BEGIN Data extracts

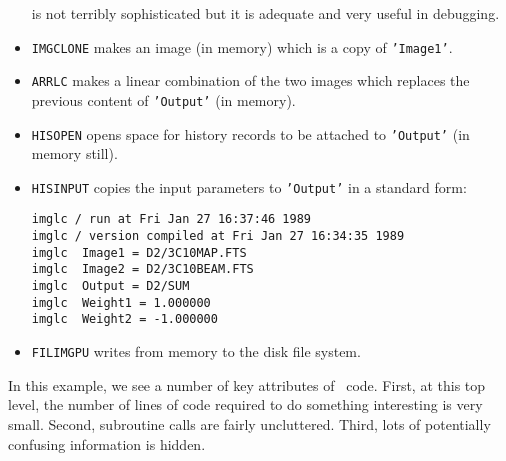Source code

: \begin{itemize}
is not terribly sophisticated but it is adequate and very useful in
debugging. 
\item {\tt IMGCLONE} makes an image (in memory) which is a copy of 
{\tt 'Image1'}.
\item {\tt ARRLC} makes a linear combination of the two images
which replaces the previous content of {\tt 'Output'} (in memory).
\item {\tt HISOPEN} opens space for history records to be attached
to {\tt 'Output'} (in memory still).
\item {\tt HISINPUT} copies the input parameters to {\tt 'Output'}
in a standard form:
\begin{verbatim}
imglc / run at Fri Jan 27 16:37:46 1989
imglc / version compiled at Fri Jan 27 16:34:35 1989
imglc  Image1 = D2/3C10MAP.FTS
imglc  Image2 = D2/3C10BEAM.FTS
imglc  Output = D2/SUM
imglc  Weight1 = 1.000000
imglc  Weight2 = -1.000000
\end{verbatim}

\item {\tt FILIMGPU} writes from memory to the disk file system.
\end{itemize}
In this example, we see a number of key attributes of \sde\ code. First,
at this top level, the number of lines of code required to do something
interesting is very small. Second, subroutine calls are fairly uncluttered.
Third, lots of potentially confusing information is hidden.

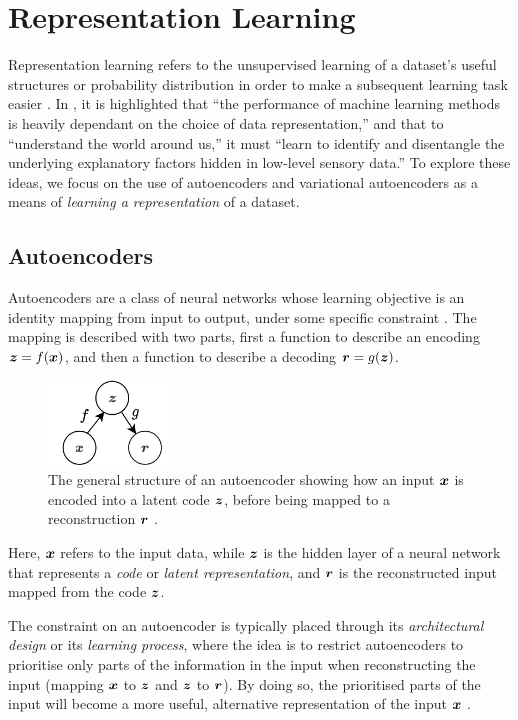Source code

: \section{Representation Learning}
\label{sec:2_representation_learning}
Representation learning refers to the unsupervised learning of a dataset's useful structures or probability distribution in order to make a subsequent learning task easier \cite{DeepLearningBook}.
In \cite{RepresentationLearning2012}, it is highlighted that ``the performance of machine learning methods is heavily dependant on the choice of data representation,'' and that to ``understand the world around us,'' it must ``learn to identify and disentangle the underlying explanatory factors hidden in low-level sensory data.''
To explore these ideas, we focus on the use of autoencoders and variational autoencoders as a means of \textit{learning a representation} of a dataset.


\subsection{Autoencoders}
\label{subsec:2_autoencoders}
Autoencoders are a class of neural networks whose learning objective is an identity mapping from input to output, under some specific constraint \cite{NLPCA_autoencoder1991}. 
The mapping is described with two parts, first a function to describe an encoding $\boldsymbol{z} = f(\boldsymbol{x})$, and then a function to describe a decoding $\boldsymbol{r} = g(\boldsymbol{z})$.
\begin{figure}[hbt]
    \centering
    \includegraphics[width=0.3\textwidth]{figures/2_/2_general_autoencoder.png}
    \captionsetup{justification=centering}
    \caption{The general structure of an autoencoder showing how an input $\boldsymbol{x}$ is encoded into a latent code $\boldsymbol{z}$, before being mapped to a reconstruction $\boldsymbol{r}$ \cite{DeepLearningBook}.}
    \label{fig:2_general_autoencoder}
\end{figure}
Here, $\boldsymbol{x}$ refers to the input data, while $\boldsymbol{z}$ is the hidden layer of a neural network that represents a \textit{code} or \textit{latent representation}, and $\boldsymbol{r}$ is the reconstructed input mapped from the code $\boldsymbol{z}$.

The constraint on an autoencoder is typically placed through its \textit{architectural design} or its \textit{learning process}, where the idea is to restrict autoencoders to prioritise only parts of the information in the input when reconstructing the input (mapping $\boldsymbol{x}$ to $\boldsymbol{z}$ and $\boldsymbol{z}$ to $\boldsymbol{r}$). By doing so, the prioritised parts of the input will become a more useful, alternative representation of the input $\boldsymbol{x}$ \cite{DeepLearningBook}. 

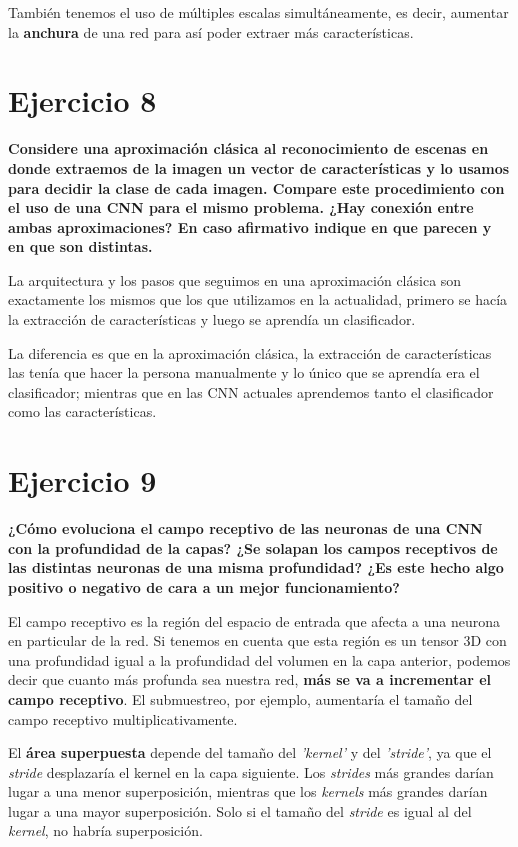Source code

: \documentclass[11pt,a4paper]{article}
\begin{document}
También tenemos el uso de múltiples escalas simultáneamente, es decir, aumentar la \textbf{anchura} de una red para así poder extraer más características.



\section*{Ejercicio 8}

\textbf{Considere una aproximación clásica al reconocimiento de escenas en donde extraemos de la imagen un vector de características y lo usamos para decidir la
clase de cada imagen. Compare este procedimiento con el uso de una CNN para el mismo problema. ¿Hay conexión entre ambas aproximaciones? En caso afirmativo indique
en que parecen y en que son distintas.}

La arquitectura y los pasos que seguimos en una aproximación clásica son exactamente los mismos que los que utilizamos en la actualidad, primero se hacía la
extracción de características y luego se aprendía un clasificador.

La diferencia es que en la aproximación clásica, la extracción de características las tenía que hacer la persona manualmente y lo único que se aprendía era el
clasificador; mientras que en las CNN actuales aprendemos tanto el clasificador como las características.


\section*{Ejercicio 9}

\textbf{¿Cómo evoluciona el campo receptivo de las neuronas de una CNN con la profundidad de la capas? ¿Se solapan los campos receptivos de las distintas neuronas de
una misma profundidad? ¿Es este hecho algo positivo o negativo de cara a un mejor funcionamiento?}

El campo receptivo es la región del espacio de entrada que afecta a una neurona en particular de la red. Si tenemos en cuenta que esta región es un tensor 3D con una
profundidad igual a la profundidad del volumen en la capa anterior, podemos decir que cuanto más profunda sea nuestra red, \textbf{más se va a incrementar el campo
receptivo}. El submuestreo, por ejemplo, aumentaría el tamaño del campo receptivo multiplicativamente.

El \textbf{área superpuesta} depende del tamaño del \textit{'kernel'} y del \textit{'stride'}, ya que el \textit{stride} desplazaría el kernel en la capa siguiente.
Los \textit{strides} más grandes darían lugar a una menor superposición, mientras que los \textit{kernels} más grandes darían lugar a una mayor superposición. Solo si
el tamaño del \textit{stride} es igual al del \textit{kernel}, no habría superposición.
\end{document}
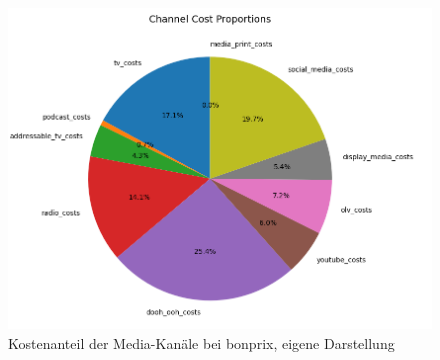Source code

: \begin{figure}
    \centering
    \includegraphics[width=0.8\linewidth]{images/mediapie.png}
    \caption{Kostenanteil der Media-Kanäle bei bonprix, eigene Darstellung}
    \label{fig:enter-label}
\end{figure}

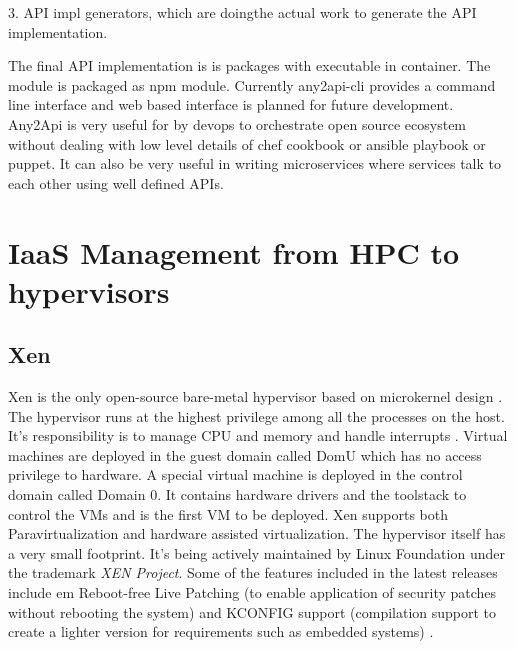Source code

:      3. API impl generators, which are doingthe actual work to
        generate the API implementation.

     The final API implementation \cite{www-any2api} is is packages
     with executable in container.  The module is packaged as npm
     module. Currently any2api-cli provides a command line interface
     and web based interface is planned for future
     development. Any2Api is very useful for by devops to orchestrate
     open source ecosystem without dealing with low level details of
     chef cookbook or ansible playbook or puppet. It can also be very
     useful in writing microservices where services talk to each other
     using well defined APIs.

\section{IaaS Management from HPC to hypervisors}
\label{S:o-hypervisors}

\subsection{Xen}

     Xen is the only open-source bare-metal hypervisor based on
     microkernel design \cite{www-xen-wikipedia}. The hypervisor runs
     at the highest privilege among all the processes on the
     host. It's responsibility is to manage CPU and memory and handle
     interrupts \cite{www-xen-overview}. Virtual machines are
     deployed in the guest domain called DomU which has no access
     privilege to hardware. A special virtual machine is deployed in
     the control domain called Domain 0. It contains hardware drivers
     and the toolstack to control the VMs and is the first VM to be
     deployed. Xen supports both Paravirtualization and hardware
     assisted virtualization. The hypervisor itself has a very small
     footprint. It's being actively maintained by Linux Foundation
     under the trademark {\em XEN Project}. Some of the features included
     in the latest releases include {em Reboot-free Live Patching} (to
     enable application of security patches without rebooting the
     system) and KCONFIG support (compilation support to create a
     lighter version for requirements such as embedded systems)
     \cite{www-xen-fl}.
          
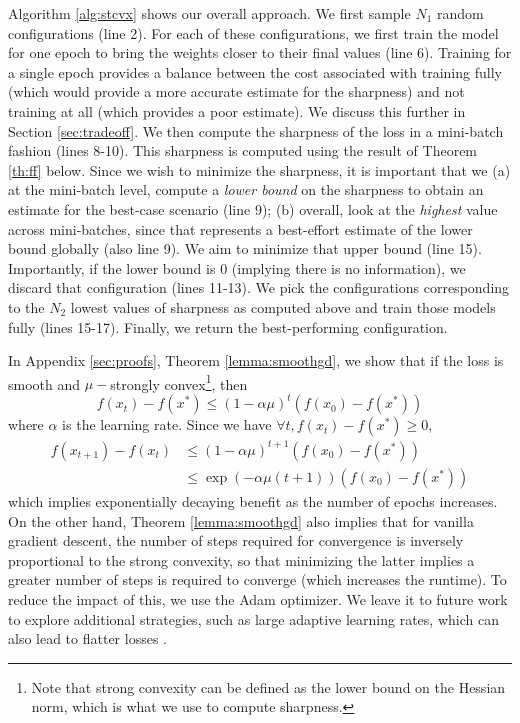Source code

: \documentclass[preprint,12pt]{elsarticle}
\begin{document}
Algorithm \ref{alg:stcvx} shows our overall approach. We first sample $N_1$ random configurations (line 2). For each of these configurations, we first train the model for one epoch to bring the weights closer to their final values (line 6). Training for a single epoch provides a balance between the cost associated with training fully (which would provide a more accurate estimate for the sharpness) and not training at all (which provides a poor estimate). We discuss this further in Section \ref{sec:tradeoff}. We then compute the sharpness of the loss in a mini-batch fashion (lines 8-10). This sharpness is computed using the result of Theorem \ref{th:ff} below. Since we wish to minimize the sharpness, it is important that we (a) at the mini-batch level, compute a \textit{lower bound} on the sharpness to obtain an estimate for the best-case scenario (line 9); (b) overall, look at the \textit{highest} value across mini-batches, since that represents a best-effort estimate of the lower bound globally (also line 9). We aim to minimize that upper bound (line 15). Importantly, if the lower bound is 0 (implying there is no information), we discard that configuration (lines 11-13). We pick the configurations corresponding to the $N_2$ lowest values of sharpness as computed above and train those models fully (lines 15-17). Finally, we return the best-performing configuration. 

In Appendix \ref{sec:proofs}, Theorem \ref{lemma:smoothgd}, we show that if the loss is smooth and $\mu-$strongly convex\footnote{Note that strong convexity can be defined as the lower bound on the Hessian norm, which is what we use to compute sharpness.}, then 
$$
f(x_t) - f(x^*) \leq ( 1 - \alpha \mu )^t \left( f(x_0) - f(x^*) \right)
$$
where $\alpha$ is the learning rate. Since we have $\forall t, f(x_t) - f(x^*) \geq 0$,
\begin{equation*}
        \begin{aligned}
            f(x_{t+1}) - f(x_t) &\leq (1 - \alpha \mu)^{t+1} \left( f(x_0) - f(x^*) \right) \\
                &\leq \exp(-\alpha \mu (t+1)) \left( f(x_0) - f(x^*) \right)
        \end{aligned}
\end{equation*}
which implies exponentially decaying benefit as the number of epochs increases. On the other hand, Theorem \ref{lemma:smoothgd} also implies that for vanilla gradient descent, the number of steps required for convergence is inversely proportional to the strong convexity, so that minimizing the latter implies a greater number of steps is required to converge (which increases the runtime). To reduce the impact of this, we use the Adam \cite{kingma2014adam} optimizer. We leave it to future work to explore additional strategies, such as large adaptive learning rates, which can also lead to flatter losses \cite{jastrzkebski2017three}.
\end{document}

END Data extracts

◆ Work instruction: Check the listing above for "constraint". Show every line where it turns up.

◆ Your solution:
Autoencoders are a class of neural networks whose learning objective is an identity mapping from input to output, under some specific constraint \cite{NLPCA_autoencoder1991}. 
The constraint on an autoencoder is typically placed through its \textit{architectural design} or its \textit{learning process}, where the idea is to restrict autoencoders to prioritise only parts of the information in the input when reconstructing the input (mapping $\boldsymbol{x}$ to $\boldsymbol{z}$ and $\boldsymbol{z}$ to $\boldsymbol{r}$). By doing so, the prioritised parts of the input will become a more useful, alternative representation of the input $\boldsymbol{x}$ \cite{DeepLearningBook}. 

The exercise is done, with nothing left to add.